The number of households in fuel poverty in England was 4m in 2009: in this latest report covering the year 2010, the numbers had fallen to 3.5m. This seems counter-intuitive as our memory is of cold, hard winters and rising energy prices, but some interesting features emerge about 2010 from the report.
First, it was a cold year, with January, February and December being months with average temperatures well below the norm for the last five years. Household energy consumption rose by about 10%. But energy prices were falling for the first time since 2000 – and of course have increased sharply again since 2010.
Second, incomes for most of the population increased by 2-3%, but for the poorest quintile the increase was 4%. This group includes a large proportion of the fuel poor, and the combination of better incomes and lower energy prices obviously feeds into the fuel poverty calculations.
Third, there was a startling improvement in the energy efficiency of our housing stock. Households with gas fired condensing boilers grew from 24% to 32%, and this more energy efficient equipment contributes to the story of an unusual year.
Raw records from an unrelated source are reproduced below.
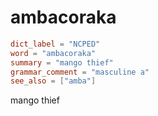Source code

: # ambacoraka

``` toml
dict_label = "NCPED"
word = "ambacoraka"
summary = "mango thief"
grammar_comment = "masculine a"
see_also = ["amba"]
```

mango thief

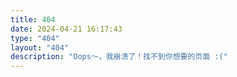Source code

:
 ```yaml
---
title: 404
date: 2024-04-21 16:17:43
type: "404"
layout: "404"
description: "Oops～，我崩溃了！找不到你想要的页面 :("
---
```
The proportion of households in the upper four bands (out of seven) on the scale measuring energy efficiency rose from 52% to 57%. Since then, the Warm Front programme has been drastically scaled down, reducing that option for a lot of fuel poor households.
In fairness, ministers are not presenting these figures as a policy triumph. Their projections for 2011 and 2012 see fuel poverty numbers resuming their upward rise. The task of eradicating the scourge of fuel poverty (with its associated misery, illness and even death) remains a daunting one, and older households are very much in the front line. This time next year, with the next Annual Report, we will probably be delving into the thesaurus to find synonyms for depressing, lamentable or disgraceful.